Each line below should be written out exactly, with none skipped.
══ EXERCISE INPUTS
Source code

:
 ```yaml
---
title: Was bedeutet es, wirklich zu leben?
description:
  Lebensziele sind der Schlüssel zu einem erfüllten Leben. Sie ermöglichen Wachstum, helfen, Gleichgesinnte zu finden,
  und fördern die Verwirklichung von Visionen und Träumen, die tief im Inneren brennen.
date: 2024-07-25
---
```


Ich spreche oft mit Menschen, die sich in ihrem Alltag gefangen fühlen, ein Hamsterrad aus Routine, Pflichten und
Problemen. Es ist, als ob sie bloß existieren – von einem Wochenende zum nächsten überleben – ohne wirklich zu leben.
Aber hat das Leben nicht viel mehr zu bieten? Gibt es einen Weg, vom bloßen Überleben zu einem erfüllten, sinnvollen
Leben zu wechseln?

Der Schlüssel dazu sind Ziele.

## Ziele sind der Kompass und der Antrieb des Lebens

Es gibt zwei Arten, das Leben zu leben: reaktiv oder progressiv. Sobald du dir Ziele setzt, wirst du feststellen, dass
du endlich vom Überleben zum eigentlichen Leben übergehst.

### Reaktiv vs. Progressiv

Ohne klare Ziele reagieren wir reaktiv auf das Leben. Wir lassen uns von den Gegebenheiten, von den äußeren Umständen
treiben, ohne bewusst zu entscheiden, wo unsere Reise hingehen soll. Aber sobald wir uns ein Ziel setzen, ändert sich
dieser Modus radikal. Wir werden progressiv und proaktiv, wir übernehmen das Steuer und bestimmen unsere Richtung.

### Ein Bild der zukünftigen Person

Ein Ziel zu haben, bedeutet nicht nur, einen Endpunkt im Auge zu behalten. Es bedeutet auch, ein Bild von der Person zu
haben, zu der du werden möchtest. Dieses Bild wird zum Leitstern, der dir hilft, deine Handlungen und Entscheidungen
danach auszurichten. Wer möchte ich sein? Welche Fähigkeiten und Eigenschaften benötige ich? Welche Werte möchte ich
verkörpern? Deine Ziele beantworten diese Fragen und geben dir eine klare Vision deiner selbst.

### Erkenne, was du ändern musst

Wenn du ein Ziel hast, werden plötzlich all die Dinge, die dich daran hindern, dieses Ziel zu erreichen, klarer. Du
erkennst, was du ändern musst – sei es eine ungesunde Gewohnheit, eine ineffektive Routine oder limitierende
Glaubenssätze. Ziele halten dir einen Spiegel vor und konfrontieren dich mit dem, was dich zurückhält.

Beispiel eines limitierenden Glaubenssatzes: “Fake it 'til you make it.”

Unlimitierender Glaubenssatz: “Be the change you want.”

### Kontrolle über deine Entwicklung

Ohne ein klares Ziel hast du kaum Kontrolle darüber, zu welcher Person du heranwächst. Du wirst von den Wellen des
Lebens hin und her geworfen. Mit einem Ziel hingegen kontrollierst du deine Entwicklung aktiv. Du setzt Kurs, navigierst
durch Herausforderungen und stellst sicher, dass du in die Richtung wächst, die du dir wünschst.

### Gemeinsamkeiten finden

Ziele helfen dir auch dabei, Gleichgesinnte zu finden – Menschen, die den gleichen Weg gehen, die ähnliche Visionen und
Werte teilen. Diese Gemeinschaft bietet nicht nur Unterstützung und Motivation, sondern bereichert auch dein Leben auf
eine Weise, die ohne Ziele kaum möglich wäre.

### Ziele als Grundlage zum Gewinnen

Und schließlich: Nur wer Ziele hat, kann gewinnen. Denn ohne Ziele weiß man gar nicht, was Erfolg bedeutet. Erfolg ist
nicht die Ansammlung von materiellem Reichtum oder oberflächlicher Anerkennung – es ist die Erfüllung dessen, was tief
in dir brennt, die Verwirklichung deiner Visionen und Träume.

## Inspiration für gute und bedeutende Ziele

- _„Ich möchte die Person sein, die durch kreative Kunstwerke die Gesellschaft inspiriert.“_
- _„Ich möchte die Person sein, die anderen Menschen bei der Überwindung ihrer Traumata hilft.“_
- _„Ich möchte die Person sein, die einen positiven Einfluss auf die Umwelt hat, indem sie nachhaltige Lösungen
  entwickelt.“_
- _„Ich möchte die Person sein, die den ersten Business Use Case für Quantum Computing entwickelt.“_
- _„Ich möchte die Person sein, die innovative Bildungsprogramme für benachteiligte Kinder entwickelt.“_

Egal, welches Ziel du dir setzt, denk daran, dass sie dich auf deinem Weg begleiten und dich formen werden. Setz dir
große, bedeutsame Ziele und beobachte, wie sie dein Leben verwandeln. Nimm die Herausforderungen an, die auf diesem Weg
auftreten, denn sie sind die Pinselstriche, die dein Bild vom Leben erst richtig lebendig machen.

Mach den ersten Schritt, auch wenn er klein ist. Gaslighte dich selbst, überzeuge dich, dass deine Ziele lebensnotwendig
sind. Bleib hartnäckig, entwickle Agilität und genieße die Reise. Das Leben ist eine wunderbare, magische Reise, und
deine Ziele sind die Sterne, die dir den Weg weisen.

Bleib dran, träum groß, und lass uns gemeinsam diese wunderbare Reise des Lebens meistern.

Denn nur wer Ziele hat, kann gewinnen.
════
**ANSWER TO THE EXERCISE:**
Source code

:
 ```yaml
---
title: Was bedeutet es, wirklich zu leben?
description:
  Lebensziele sind der Schlüssel zu einem erfüllten Leben. Sie ermöglichen Wachstum, helfen, Gleichgesinnte zu finden,
  und fördern die Verwirklichung von Visionen und Träumen, die tief im Inneren brennen.
date: 2024-07-25
---
```


Ich spreche oft mit Menschen, die sich in ihrem Alltag gefangen fühlen, ein Hamsterrad aus Routine, Pflichten und
Problemen. Es ist, als ob sie bloß existieren – von einem Wochenende zum nächsten überleben – ohne wirklich zu leben.
Aber hat das Leben nicht viel mehr zu bieten? Gibt es einen Weg, vom bloßen Überleben zu einem erfüllten, sinnvollen
Leben zu wechseln?

Der Schlüssel dazu sind Ziele.

## Ziele sind der Kompass und der Antrieb des Lebens

Es gibt zwei Arten, das Leben zu leben: reaktiv oder progressiv. Sobald du dir Ziele setzt, wirst du feststellen, dass
du endlich vom Überleben zum eigentlichen Leben übergehst.

### Reaktiv vs. Progressiv

Ohne klare Ziele reagieren wir reaktiv auf das Leben. Wir lassen uns von den Gegebenheiten, von den äußeren Umständen
treiben, ohne bewusst zu entscheiden, wo unsere Reise hingehen soll. Aber sobald wir uns ein Ziel setzen, ändert sich
dieser Modus radikal. Wir werden progressiv und proaktiv, wir übernehmen das Steuer und bestimmen unsere Richtung.

### Ein Bild der zukünftigen Person

Ein Ziel zu haben, bedeutet nicht nur, einen Endpunkt im Auge zu behalten. Es bedeutet auch, ein Bild von der Person zu
haben, zu der du werden möchtest. Dieses Bild wird zum Leitstern, der dir hilft, deine Handlungen und Entscheidungen
danach auszurichten. Wer möchte ich sein? Welche Fähigkeiten und Eigenschaften benötige ich? Welche Werte möchte ich
verkörpern? Deine Ziele beantworten diese Fragen und geben dir eine klare Vision deiner selbst.

### Erkenne, was du ändern musst

Wenn du ein Ziel hast, werden plötzlich all die Dinge, die dich daran hindern, dieses Ziel zu erreichen, klarer. Du
erkennst, was du ändern musst – sei es eine ungesunde Gewohnheit, eine ineffektive Routine oder limitierende
Glaubenssätze. Ziele halten dir einen Spiegel vor und konfrontieren dich mit dem, was dich zurückhält.

Beispiel eines limitierenden Glaubenssatzes: “Fake it 'til you make it.”

Unlimitierender Glaubenssatz: “Be the change you want.”

### Kontrolle über deine Entwicklung

Ohne ein klares Ziel hast du kaum Kontrolle darüber, zu welcher Person du heranwächst. Du wirst von den Wellen des
Lebens hin und her geworfen. Mit einem Ziel hingegen kontrollierst du deine Entwicklung aktiv. Du setzt Kurs, navigierst
durch Herausforderungen und stellst sicher, dass du in die Richtung wächst, die du dir wünschst.

### Gemeinsamkeiten finden

Ziele helfen dir auch dabei, Gleichgesinnte zu finden – Menschen, die den gleichen Weg gehen, die ähnliche Visionen und
Werte teilen. Diese Gemeinschaft bietet nicht nur Unterstützung und Motivation, sondern bereichert auch dein Leben auf
eine Weise, die ohne Ziele kaum möglich wäre.

### Ziele als Grundlage zum Gewinnen

Und schließlich: Nur wer Ziele hat, kann gewinnen. Denn ohne Ziele weiß man gar nicht, was Erfolg bedeutet. Erfolg ist
nicht die Ansammlung von materiellem Reichtum oder oberflächlicher Anerkennung – es ist die Erfüllung dessen, was tief
in dir brennt, die Verwirklichung deiner Visionen und Träume.

## Inspiration für gute und bedeutende Ziele

- _„Ich möchte die Person sein, die durch kreative Kunstwerke die Gesellschaft inspiriert.“_
- _„Ich möchte die Person sein, die anderen Menschen bei der Überwindung ihrer Traumata hilft.“_
- _„Ich möchte die Person sein, die einen positiven Einfluss auf die Umwelt hat, indem sie nachhaltige Lösungen
  entwickelt.“_
- _„Ich möchte die Person sein, die den ersten Business Use Case für Quantum Computing entwickelt.“_
- _„Ich möchte die Person sein, die innovative Bildungsprogramme für benachteiligte Kinder entwickelt.“_

Egal, welches Ziel du dir setzt, denk daran, dass sie dich auf deinem Weg begleiten und dich formen werden. Setz dir
große, bedeutsame Ziele und beobachte, wie sie dein Leben verwandeln. Nimm die Herausforderungen an, die auf diesem Weg
auftreten, denn sie sind die Pinselstriche, die dein Bild vom Leben erst richtig lebendig machen.

Mach den ersten Schritt, auch wenn er klein ist. Gaslighte dich selbst, überzeuge dich, dass deine Ziele lebensnotwendig
sind. Bleib hartnäckig, entwickle Agilität und genieße die Reise. Das Leben ist eine wunderbare, magische Reise, und
deine Ziele sind die Sterne, die dir den Weg weisen.

Bleib dran, träum groß, und lass uns gemeinsam diese wunderbare Reise des Lebens meistern.

Denn nur wer Ziele hat, kann gewinnen.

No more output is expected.